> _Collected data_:
──────

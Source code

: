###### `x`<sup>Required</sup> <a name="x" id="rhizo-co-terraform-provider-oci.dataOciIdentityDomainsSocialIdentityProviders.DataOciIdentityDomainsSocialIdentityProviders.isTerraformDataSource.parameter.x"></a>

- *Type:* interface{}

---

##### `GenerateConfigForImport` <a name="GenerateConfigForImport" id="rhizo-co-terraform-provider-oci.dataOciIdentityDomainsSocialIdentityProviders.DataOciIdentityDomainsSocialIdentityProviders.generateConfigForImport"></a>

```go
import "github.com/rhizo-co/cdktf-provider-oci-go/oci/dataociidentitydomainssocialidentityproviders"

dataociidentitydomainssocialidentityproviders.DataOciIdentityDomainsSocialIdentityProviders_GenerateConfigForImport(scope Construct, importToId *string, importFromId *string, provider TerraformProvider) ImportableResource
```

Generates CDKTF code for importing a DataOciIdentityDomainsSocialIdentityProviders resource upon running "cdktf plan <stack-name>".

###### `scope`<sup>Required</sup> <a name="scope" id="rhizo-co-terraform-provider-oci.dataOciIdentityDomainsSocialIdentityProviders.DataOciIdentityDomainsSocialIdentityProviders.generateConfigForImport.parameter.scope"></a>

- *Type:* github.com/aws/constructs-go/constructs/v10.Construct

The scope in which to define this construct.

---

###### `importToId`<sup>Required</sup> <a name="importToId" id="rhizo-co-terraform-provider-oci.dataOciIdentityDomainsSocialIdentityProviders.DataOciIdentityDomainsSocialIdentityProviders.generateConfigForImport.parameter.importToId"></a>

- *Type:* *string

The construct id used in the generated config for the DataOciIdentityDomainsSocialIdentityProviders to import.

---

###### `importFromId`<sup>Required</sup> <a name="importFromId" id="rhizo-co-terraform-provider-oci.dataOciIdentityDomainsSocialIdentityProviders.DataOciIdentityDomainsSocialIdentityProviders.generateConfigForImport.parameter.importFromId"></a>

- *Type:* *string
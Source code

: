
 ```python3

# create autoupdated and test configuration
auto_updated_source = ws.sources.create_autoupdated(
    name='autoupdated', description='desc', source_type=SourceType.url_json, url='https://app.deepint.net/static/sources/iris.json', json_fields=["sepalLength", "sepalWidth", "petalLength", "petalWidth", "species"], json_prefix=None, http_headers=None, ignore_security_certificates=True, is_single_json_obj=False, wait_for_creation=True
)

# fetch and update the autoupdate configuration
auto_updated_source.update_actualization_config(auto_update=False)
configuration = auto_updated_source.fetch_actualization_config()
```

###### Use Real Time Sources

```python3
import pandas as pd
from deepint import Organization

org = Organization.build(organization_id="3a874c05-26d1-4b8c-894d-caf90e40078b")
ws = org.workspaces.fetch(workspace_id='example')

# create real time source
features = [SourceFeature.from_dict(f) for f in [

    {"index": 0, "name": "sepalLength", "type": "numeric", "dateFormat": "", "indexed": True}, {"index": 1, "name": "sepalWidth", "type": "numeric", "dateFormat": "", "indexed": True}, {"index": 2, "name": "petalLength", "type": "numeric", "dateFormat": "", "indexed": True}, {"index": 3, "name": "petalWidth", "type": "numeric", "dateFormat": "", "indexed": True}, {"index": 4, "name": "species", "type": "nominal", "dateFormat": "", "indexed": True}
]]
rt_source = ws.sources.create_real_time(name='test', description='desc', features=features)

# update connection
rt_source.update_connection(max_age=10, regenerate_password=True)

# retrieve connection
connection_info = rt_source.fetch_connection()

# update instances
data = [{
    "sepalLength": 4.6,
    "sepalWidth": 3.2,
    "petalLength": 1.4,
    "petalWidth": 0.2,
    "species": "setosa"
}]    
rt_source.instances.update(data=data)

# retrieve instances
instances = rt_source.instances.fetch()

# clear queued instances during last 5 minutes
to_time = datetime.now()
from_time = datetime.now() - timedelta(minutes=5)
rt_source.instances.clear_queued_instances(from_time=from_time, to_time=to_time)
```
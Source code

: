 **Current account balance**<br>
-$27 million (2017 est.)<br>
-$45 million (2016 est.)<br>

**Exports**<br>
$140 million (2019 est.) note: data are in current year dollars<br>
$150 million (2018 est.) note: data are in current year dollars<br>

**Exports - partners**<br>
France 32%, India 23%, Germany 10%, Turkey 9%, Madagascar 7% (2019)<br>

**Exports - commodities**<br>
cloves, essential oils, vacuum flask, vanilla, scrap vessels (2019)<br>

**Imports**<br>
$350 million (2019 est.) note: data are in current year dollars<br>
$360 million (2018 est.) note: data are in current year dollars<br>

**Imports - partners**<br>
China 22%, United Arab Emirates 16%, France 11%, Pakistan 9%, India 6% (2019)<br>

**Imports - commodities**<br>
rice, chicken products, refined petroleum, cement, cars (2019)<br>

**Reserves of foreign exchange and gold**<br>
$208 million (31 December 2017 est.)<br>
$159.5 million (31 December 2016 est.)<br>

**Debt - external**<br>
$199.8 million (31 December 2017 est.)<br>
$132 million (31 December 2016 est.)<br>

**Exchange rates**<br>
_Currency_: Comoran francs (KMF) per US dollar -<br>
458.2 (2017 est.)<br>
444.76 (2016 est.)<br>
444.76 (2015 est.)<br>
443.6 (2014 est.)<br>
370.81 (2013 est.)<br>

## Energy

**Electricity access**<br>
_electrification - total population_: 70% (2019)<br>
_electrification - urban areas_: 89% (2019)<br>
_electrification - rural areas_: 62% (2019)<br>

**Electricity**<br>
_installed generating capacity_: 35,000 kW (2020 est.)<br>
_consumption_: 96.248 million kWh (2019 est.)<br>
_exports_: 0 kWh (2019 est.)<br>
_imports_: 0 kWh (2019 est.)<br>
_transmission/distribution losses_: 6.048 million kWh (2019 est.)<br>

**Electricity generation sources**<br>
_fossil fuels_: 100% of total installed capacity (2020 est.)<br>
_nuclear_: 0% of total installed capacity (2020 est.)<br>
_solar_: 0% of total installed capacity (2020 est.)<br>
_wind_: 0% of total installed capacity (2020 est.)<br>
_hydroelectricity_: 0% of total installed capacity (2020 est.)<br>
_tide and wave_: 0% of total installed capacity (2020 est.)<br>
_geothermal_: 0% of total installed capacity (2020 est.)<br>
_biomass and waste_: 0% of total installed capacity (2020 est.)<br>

──────

> _Task to carry out_: Look through the records and copy every line that has the word "note".

> _Answer area_:
$140 million (2019 est.) note: data are in current year dollars<br>
$150 million (2018 est.) note: data are in current year dollars<br>
$350 million (2019 est.) note: data are in current year dollars<br>
$360 million (2018 est.) note: data are in current year dollars<br>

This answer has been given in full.